Pedant on the Loose!

Blake’s mention of a “First Night” celebration in Boston, coupled with memories of many stories about similar celebrations in upstate New York (Albany and Saratoga), have triggered this.

The problem: “First Night” celebrations are held on New Year’s Eve, which is the LAST night of the year. I mean seriously, WTF? After midnight, it’s A.M. — Morning*. The organizers must be the same bunch of differently-abled mathletes that celebrated the new millennium when the calendar rolled over to 2000.

*Don’t believe me? Call someone normally asleep at 2 A.M. and see of the they don’t yell at you for waking them up at two in the morning!

Oh, By the Way …

Whoever called a little while back, woke me up and asked me, “Who is this?”

I hope you get your own special circle in Hell. Screw you.

(Phone calls in the middle of the night are invariably bad news. Either a wrong number, or some sort of emergency. Either way you’re jolted awake, with that adrenaline release.)

JW, Please Purchase a Clue

Because you are a valued customer and your opinion is important to us, we would like to periodically ask you to provide feedback regarding your experience with our hotels. The feedback we collect from our customers is used to make improvements to our hotels and processes so we can better serve you.

However, our records indicate that you have not given us permission to send customer survey invitations to you at this email address. If you would like the opportunity to provide occasional feedback, please give us permission to contact you (https://www.blahblahblah) at this email address to complete future surveys. This permission is for research purposes only and does not give us permission to send you any marketing or promotional information.

Thank you in advance for your feedback and for spending your time away from home at Marriott.

Sincerely,

J.W. Marriott, Jr.
Chairman and Chief Executive Officer
Marriott International, Inc.

Um, no? Not in a house, not with a mouse?

Or, to use a phrase I learned in the navy: Not only no, but @%#$ no!

The point of “please don’t use my email to contact me” was “don’t contact me.”

The Corner of My Mind

Body still on west-coast time, but with an east-coast schedule. There is much caffeine in my future.

Thoughts from this past week:

Airline travel really sucks. There is no space in coach, and the seats are really uncomfortable — my back still hurts. Next thing you know they will charge for air.

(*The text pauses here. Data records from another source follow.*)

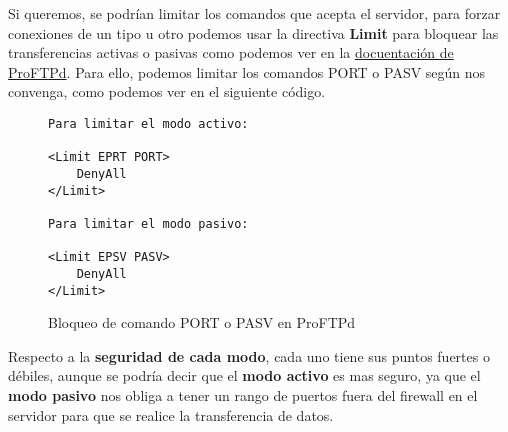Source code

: Si queremos, se podrían limitar los comandos que acepta el servidor, para forzar conexiones de un tipo u otro podemos usar la directiva \textbf{Limit} para bloquear las transferencias activas o pasivas como podemos ver en la \href{http://www.proftpd.org/docs/howto/Limit.html}{docuentación de ProFTPd}. Para ello, podemos limitar los comandos PORT o PASV según nos convenga, como podemos ver en el siguiente código.

\begin{figure}[H]
    \begin{tcolorbox}[sharp corners, colback=yellow!30, colframe=white!20]
        \scriptsize
        \begin{verbatim}
Para limitar el modo activo:

<Limit EPRT PORT>
    DenyAll
</Limit>

Para limitar el modo pasivo:

<Limit EPSV PASV>
    DenyAll
</Limit>
        \end{verbatim}
    \end{tcolorbox}
    \caption{Bloqueo de comando PORT o PASV en ProFTPd}
\end{figure}

Respecto a la \textbf{seguridad de cada modo}, cada uno tiene sus puntos fuertes o débiles, aunque se podría decir que el \textbf{modo activo} es mas seguro, ya que el \textbf{modo pasivo} nos obliga a tener un rango de puertos fuera del firewall en el servidor para que se realice la transferencia de datos.




%
%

Note to TSA guy: if you are going to admonish me for not following the procedure going through the checkpoint (my shoes were on top of my laptop), it would help if someone would tell us what the procedures actually are. They aren’t posted anywhere. So I’ll say now what I couldn’t say then: bite me.

To the lady that tilted her seat back, almost pinning me in. And then giving me and my row-mates a movie-theater international-symbol-for-annoyed scowling-over-the-shoulder glance every time someone got up (it’s a six-hour flight) and having to grab your headrest. Caveat emptor. Thanks for finally cluing in somewhere over Nevada and straightening your seat.

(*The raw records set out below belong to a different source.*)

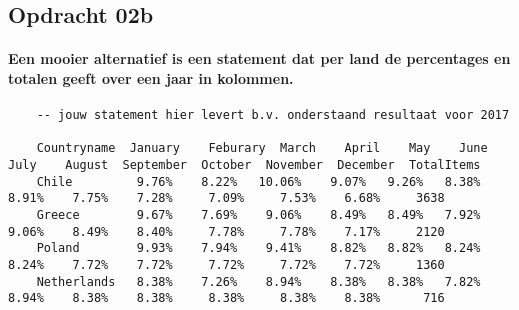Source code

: \subsection{Opdracht 02b}

\paragraph{
Een mooier alternatief is een statement dat per land de percentages en totalen geeft over een jaar in kolommen.
}

\begin{lstlisting}
    -- jouw statement hier levert b.v. onderstaand resultaat voor 2017

    Countryname  January	Feburary  March    April    May    June    July    August  September  October  November  December  TotalItems
    Chile         9.76%    8.22%   10.06%    9.07%   9.26%   8.38%   8.91%    7.75%    7.28%     7.09%     7.53%    6.68%     3638
    Greece        9.67%    7.69%    9.06%    8.49%   8.49%   7.92%   9.06%    8.49%    8.40%     7.78%     7.78%    7.17%     2120
    Poland        9.93%    7.94%    9.41%    8.82%   8.82%   8.24%   8.24%    7.72%    7.72%     7.72%     7.72%    7.72%     1360
    Netherlands   8.38%    7.26%    8.94%    8.38%   8.38%   7.82%   8.94%    8.38%    8.38%     8.38%     8.38%    8.38%      716
\end{lstlisting}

It is not really comforting to know that the cabbies in Monterey are just as crazy as the ones in DC. We ran a red light. Not a yellow-oh-it-just-turned red light. A red, one-thousand-one, one-thousand-two, one-thousand three red light. We weren’t in that much of a hurry. The tip was a thank-you for not killing us.

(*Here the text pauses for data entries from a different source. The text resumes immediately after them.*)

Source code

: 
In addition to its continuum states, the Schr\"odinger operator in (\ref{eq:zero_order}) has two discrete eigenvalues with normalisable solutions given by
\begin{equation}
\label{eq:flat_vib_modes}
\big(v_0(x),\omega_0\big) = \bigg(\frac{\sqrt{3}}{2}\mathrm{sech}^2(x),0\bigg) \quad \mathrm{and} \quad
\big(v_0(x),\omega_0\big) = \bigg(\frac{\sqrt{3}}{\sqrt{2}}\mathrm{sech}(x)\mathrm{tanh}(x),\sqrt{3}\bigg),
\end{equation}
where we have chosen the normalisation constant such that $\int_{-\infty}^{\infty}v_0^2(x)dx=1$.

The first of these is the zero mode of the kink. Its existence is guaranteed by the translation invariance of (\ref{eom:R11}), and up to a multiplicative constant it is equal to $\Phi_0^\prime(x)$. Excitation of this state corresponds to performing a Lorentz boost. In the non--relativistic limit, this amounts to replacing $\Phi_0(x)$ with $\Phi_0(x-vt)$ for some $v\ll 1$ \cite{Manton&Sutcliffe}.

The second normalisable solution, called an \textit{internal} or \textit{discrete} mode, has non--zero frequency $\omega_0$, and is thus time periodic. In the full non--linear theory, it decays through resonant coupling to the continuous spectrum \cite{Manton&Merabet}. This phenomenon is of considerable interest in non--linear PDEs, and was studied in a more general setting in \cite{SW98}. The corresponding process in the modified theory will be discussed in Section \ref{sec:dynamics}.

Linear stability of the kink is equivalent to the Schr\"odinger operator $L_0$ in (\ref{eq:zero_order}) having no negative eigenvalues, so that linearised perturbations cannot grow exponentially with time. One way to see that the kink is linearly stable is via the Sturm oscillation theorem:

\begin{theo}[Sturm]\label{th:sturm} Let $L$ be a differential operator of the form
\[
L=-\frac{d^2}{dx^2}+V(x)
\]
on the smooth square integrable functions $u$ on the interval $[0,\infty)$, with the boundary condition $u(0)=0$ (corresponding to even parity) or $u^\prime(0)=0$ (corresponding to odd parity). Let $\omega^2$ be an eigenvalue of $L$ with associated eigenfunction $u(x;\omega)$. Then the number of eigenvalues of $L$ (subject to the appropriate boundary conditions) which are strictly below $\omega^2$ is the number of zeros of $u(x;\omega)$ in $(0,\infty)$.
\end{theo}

The government travel system shouldn’t book me on a flight as standby. It’s not fun to get to the counter and be told, “Oh, we’re oversold on this flight. We’ll try to get you on.” I made it, but … United — you overbooked a 28-passenger flight by at least 4 seats. What’s up with that? Even if you really routinely get >15% cancellations, do you not understand small-number statistics? It was a hop from Monterey to San Francisco, and you paid cab fare to SF and a round-trip ticket for each one. Wow.

Murphy’s law does not disappoint. Backup scripts failed a week ago, knowing I wasn’t around to check. Of course, most of us were gone, so there wasn’t much to back up. Barely made a dent in the stuff that piled up while I was away.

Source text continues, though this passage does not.